_What the task requires:_ All of the listing should be transcribed exactly.

_Data in this exercise:_
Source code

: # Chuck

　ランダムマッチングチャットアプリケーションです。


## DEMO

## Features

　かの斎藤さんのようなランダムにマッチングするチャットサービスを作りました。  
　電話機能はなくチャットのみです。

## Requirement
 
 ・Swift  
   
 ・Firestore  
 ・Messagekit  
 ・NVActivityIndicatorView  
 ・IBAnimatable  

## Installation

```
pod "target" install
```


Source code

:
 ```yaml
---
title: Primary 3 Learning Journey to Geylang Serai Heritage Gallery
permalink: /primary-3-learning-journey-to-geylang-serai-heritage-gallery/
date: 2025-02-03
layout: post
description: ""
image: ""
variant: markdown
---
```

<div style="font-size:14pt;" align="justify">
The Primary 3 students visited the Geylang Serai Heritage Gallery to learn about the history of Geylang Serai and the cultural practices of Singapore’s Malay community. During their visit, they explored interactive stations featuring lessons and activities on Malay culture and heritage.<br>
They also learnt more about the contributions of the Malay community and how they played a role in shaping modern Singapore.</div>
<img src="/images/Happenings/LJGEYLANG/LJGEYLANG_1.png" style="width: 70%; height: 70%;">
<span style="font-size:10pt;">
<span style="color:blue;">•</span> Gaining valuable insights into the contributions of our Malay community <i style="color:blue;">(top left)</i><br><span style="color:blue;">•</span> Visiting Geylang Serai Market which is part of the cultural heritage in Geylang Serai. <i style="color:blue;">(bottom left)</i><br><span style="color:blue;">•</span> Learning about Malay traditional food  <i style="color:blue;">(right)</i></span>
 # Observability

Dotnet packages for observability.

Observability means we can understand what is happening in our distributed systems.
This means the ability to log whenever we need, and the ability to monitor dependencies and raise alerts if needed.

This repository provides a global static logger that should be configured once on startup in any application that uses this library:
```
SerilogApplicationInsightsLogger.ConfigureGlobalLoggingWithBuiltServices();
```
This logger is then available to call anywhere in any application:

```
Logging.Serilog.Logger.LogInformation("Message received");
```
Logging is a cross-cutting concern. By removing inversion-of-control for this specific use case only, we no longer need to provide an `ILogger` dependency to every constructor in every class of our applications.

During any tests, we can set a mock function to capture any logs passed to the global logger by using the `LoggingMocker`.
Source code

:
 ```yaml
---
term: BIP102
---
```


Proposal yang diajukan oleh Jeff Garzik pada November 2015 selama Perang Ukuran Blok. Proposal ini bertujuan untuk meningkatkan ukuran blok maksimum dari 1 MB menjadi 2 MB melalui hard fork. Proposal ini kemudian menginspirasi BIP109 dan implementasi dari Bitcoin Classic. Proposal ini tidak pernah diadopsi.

_Exercise answer:_
Source code

: # Chuck

　ランダムマッチングチャットアプリケーションです。


## DEMO

## Features

　かの斎藤さんのようなランダムにマッチングするチャットサービスを作りました。  
　電話機能はなくチャットのみです。

## Requirement
 
 ・Swift  
   
 ・Firestore  
 ・Messagekit  
 ・NVActivityIndicatorView  
 ・IBAnimatable  

## Installation

```
pod "target" install
```


Source code

:
 ```yaml
---
title: Primary 3 Learning Journey to Geylang Serai Heritage Gallery
permalink: /primary-3-learning-journey-to-geylang-serai-heritage-gallery/
date: 2025-02-03
layout: post
description: ""
image: ""
variant: markdown
---
```

<div style="font-size:14pt;" align="justify">
The Primary 3 students visited the Geylang Serai Heritage Gallery to learn about the history of Geylang Serai and the cultural practices of Singapore’s Malay community. During their visit, they explored interactive stations featuring lessons and activities on Malay culture and heritage.<br>
They also learnt more about the contributions of the Malay community and how they played a role in shaping modern Singapore.</div>
<img src="/images/Happenings/LJGEYLANG/LJGEYLANG_1.png" style="width: 70%; height: 70%;">
<span style="font-size:10pt;">
<span style="color:blue;">•</span> Gaining valuable insights into the contributions of our Malay community <i style="color:blue;">(top left)</i><br><span style="color:blue;">•</span> Visiting Geylang Serai Market which is part of the cultural heritage in Geylang Serai. <i style="color:blue;">(bottom left)</i><br><span style="color:blue;">•</span> Learning about Malay traditional food  <i style="color:blue;">(right)</i></span>
 # Observability

Dotnet packages for observability.

Observability means we can understand what is happening in our distributed systems.
This means the ability to log whenever we need, and the ability to monitor dependencies and raise alerts if needed.

This repository provides a global static logger that should be configured once on startup in any application that uses this library:
```
SerilogApplicationInsightsLogger.ConfigureGlobalLoggingWithBuiltServices();
```
This logger is then available to call anywhere in any application:

```
Logging.Serilog.Logger.LogInformation("Message received");
```
Logging is a cross-cutting concern. By removing inversion-of-control for this specific use case only, we no longer need to provide an `ILogger` dependency to every constructor in every class of our applications.

During any tests, we can set a mock function to capture any logs passed to the global logger by using the `LoggingMocker`.
Source code

:
 ```yaml
---
term: BIP102
---
```


Proposal yang diajukan oleh Jeff Garzik pada November 2015 selama Perang Ukuran Blok. Proposal ini bertujuan untuk meningkatkan ukuran blok maksimum dari 1 MB menjadi 2 MB melalui hard fork. Proposal ini kemudian menginspirasi BIP109 dan implementasi dari Bitcoin Classic. Proposal ini tidak pernah diadopsi.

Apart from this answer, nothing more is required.